Issues with SLAM metrics
Mateo de Mayo
20 April 2022
Summary
"When a measure becomes a target, it ceases to be a good measure"— Does SLAM research suffer from Goodhart's law?
Remarks about standard tracking metrics and their issues
ORB-SLAM3 ATE/RTE scores shown in the previous blogpost are awful compared to the ones reported in their paper1. That’s because they report the error once the entire dataset has been run, which retroactively modifies the trajectory as new loop closures get detected. We can improve the errors in realtime for Monado significantly by first building the map and then loading it, but as of now, that feature is very unstable in ORB-SLAM3 (i.e., crashes a lot). There is a good writeup about causal vs non causal metrics usage in the preprint from OKVIS22 in section VII.
However, there was another issue hiding in plain sight that the measurement tools (also presented in the previous blogpost) made obvious, even when considering the post processed metrics of ORB-SLAM3.

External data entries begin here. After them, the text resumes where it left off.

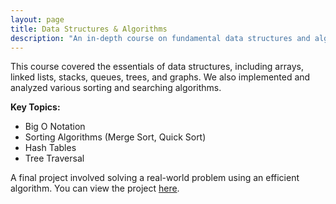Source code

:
 ```yaml
---
layout: page
title: Data Structures & Algorithms
description: "An in-depth course on fundamental data structures and algorithms from Coursera."
---
```


This course covered the essentials of data structures, including arrays, linked lists, stacks, queues, trees, and graphs. We also implemented and analyzed various sorting and searching algorithms.

**Key Topics:**
- Big O Notation
- Sorting Algorithms (Merge Sort, Quick Sort)
- Hash Tables
- Tree Traversal

A final project involved solving a real-world problem using an efficient algorithm. You can view the project [here](https://github.com/your-repo).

Take for example this section from the EuRoC MH01 dataset which shows Basalt trajectory against ground truth to the left and ORB-SLAM3 post processed trajectory to the right. You will need to zoom in the image.
In this dataset, Basalt scores an absolute error (ATE) of 0.066m while ORB-SLAM3 scores better at 0.043m. And when you see the images you can see that indeed, ORB-SLAM3 path is closer to the ground truth (the dotted line), but the amount of jitter it has compared against Basalt is unreasonable for VR. And remember that this is a postprocessed trajectory, things are worse when you run ORB-SLAM3 without mapping your room first.
Then you could say, “well, surely relative metrics like RTE must show that Basalt has a smoother trajectory”. But that’s not as straightforward an answer neither. For the image above the RTE of Basalt is 0.005219m and for ORB-SLAM3 it is 0.0077m. Sure Basalt scores better, but does that number tell you how much better it is? See this other similar image below from the EuRoC V101 dataset:
In this example Basalt scores in RTE 0.0130m while ORB-SLAM3 scores 0.0139m. Sure it’s worse, but again those numbers don’t seem to be good at really telling by how much ORB-SLAM3 is worse.
In any case, this was a bit of a ramble and yes, I’m only showing two sections of isolated trajectories, so take what I’m saying with a pinch of salt. But even then, I think it was worth mentioning these issues and how the usual ATE/RTE metrics used for VIO/SLAM research might not be very well suited for XR. They are a good starting point for sure, but I think there is value exploring new metrics that better represent the problems XR is faced with.
References
-
ORB-SLAM3: https://arxiv.org/abs/2007.11898 ↩
-
OKVIS2: https://arxiv.org/abs/2202.09199 ↩